> [WHAT NEEDS TO BE DONE] Write out, word for word, the line that contains "Reuniões diarias (15" and each line after it down to the last line of the data below. Include nothing more.

> [EXTRACTED MATERIAL]
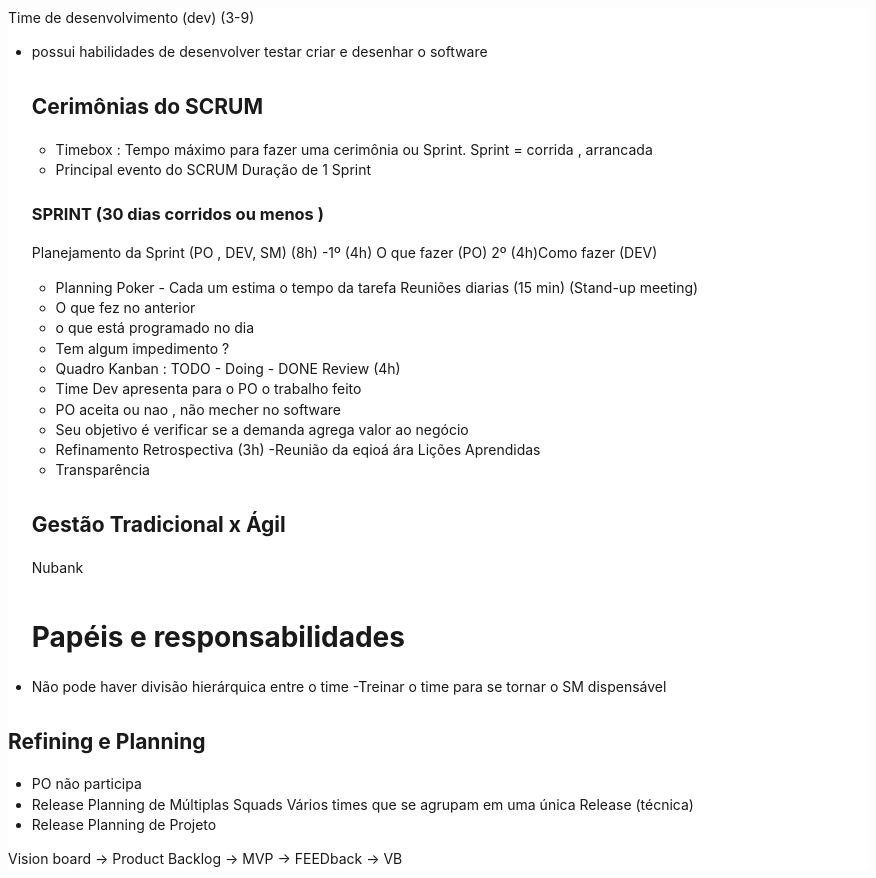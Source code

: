   Time de desenvolvimento (dev) (3-9) 
  - possui habilidades de desenvolver testar criar e desenhar o software 
  
    ## Cerimônias do  SCRUM
    
    - Timebox : Tempo máximo para fazer uma cerimônia ou Sprint.
    Sprint = corrida , arrancada 
    - Principal evento do SCRUM Duração de 1 Sprint
    ### SPRINT  (30 dias corridos ou menos ) 
    Planejamento da Sprint (PO , DEV, SM) (8h) 
    -1º (4h) O que fazer (PO) 2º (4h)Como fazer (DEV) 
    
    - Planning Poker - Cada um estima o tempo da tarefa 
    Reuniões diarias (15 min) (Stand-up meeting) 
    - O que fez no anterior 
    - o que está programado no dia 
    - Tem algum impedimento ? 
    - Quadro Kanban  : TODO - Doing - DONE 
    Review (4h) 
    - Time Dev apresenta para o PO o trabalho feito  
    - PO aceita ou nao , não mecher no software 
    - Seu objetivo é verificar se a demanda agrega valor ao negócio 
    - Refinamento 
    Retrospectiva (3h) 
    -Reunião da eqioá ára Lições Aprendidas 
    - Transparência 
    
     ## Gestão Tradicional x Ágil 
     Nubank 
     
     
    # Papéis e responsabilidades 

- Não pode haver divisão hierárquica entre o time 
-Treinar o time para se tornar o SM dispensável 

## Refining e Planning 
- PO não participa 
- Release Planning de Múltiplas Squads 
Vários times que se agrupam em uma única Release (técnica) 
- Release Planning de Projeto 


Vision board -> Product Backlog -> MVP -> FEEDback -> VB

> [RESULT FOR THIS TASK]
    Reuniões diarias (15 min) (Stand-up meeting) 
    - O que fez no anterior 
    - o que está programado no dia 
    - Tem algum impedimento ? 
    - Quadro Kanban  : TODO - Doing - DONE 
    Review (4h) 
    - Time Dev apresenta para o PO o trabalho feito  
    - PO aceita ou nao , não mecher no software 
    - Seu objetivo é verificar se a demanda agrega valor ao negócio 
    - Refinamento 
    Retrospectiva (3h) 
    -Reunião da eqioá ára Lições Aprendidas 
    - Transparência 
    
     ## Gestão Tradicional x Ágil 
     Nubank 
     
     
    # Papéis e responsabilidades 

- Não pode haver divisão hierárquica entre o time 
-Treinar o time para se tornar o SM dispensável 

## Refining e Planning 
- PO não participa 
- Release Planning de Múltiplas Squads 
Vários times que se agrupam em uma única Release (técnica) 
- Release Planning de Projeto 


Vision board -> Product Backlog -> MVP -> FEEDback -> VB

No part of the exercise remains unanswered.